A reward delivered on an unpredictable schedule: most notifications are nothing, occasionally one matters, and the uncertainty is what makes you check. Skinner showed this pattern drives more persistent behaviour than a predictable reward — the same mechanism slot machines use. Turning notifications off removes the pull at its source rather than relying on willpower to resist it.

Tier 2: Social

Have the conversation. Not a lecture — a conversation. "Have you noticed this?" "What do you think about how this works?" The Bad News game played together is more effective than any explanation. The Netflix series Adolescence watched together and discussed is one of the most effective conversations available for parents of teenagers.

Advocate for phone-free schools. Research supports school phone bans. Many head teachers want to implement them and are looking for parental backing. If your child's school does not have a policy, this is a lever worth pushing.

Share this site. Inoculation at scale requires reaching people before they encounter the manipulation techniques, not after. Sharing with someone who has not yet thought about this is genuinely useful.

Tier 3: Structural

Support the organisations doing this work. The Center for Humane Technology, the Electronic Frontier Foundation, the DROG foundation, EUvsDisinfo — organisations advocating for platform accountability, algorithmic transparency, and democratic resilience. Their work scales in ways individual action does not.

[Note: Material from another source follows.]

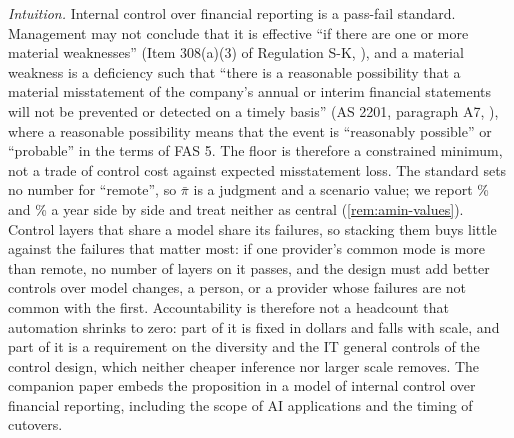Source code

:\noindent\emph{Intuition.} Internal control over financial reporting is a pass-fail standard. Management may not conclude that it is effective ``if there are one or more material weaknesses'' (Item 308(a)(3) of Regulation S-K, \citealp{cfr2026sec229308}), and a material weakness is a deficiency such that ``there is a reasonable possibility that a material misstatement of the company's annual or interim financial statements will not be prevented or detected on a timely basis'' (AS 2201, paragraph A7, \citealp{pcaob2026as2201}), where a reasonable possibility means that the event is ``reasonably possible'' or ``probable'' in the terms of FAS 5. The floor is therefore a constrained minimum, not a trade of control cost against expected misstatement loss. The standard sets no number for ``remote'', so $\bar\pi$ is a judgment and a scenario value; we report \AminEpsCen\% and \AminEpsSens\% a year side by side and treat neither as central (\autoref{rem:amin-values}). Control layers that share a model share its failures, so stacking them buys little against the failures that matter most: if one provider's common mode is more than remote, no number of layers on it passes, and the design must add better controls over model changes, a person, or a provider whose failures are not common with the first. Accountability is therefore not a headcount that automation shrinks to zero: part of it is fixed in dollars and falls with scale, and part of it is a requirement on the diversity and the IT general controls of the control design, which neither cheaper inference nor larger scale removes. The companion paper \citep{murthy2026transformation} embeds the proposition in a model of internal control over financial reporting, including the scope of AI applications and the timing of cutovers.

Support quality journalism. Subscribe to investigative outlets. The Haugen disclosures happened because journalists worked on them for months. Investigative journalism is expensive and commercially precarious. The organisations that produce it need financial support to continue.

Contact your representatives. The policy agenda — algorithmic transparency requirements, liability for harmful design, privacy-preserving age verification, mandatory algorithmic impact assessments — requires political support. Legislators who receive constituent communication on this issue are more likely to act on it. The OECD documented a five-fold increase in countries implementing age restrictions in 16 months: political will moves fast when it moves.

Deeper — why the tiers are in this order, and why individual action isn't enough

The ordering here is deliberate and is the same argument the rest of the site makes. The individual steps are real and worth doing — phone-free bedrooms have the most consistent evidence behind them, and inoculation (understanding the technique) measurably increases resistance. But they put the burden of response on the person rather than on the system, and that framing quietly favours the platforms: a feed refined by thousands of engineers against billions of data points is not an even contest with personal willpower.

That is why structural steps sit at the top of the impact order even though they feel less immediate. Liability for harmful design, algorithmic transparency, and enforcement of existing law (the DSA) change the system for everyone at once, in a way no personal setting can. Both tiers matter — but if you only had energy for one, the leverage is in the structural tier. Individual action makes you harder to manipulate; structural change makes the machine less manipulative.